In the above video part 2/8 of his interview, Weinberg says that human life is an ultimate tragedy. He does not realize that this arises out of his atheistic perspective. A believer in Abrahamic faiths has a lot to hope for in Afterlife. Now that we know that he passed away in 2021 and is no longer with us makes his point even more poignant.
Additionally, he says that it is a tragedy as a physicist can never find the final answers and he also claims in this very clip that suggesting God as the final cause of our universe does not add anything. I think that is a hollow claim. Claiming God as the Creator may not give us new empirical data or further understanding of scientific steps but it helps in so many different yet very profound ways.

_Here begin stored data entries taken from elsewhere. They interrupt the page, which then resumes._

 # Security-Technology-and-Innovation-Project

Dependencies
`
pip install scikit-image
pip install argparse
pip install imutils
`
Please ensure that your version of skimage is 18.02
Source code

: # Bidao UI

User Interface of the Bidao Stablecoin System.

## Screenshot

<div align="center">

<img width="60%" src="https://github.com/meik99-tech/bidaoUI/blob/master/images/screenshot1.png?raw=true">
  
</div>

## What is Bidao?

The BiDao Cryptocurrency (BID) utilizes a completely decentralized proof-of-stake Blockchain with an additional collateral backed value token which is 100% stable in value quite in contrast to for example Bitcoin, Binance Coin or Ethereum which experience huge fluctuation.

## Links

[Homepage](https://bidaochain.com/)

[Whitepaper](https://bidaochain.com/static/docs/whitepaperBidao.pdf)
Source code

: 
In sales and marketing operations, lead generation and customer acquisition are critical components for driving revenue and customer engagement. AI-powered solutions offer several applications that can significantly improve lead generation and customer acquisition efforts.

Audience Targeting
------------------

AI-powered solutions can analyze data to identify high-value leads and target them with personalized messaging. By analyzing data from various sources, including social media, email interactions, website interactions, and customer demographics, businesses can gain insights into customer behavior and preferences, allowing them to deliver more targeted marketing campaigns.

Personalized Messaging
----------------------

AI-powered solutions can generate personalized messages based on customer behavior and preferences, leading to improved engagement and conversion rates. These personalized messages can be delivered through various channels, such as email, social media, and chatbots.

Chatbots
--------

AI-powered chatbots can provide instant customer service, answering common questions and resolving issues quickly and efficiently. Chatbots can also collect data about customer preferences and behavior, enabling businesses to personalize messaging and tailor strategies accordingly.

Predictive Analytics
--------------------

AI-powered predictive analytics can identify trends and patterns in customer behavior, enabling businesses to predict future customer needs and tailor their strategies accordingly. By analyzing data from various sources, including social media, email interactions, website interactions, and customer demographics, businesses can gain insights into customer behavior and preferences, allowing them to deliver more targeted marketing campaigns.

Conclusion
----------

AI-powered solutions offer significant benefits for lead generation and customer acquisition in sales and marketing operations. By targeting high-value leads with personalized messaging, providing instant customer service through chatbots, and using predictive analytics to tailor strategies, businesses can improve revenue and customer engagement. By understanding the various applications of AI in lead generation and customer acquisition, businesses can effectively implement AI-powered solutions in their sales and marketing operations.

It gives our lives a purpose and something to look forward to in future in Afterlife, a code of ethics and so much more. In a scientific sense also it gives us a clear understanding that He created the universe or our multiverse from nothing by merely His words, as is noted in the Quranic verses:
بَدِيعُ السَّمَاوَاتِ وَالْأَرْضِ ۖ وَإِذَا قَضَىٰ أَمْرًا فَإِنَّمَا يَقُولُ لَهُ كُن فَيَكُونُ
He is the Originator of the heavens and the earth, and when He decrees something, He says only, ‘Be,’ and it is. (Al Quran 2:117)
Have they been created from nothing, or are they their own creators? Have they created the heavens and the earth? In truth they put no faith in anything. (Al Quran 52:35-36)
These verses add further confidence to our understanding of physics that net energy and matter in our universe is zero, when we add up matter and anti-matter and energy and dark energy.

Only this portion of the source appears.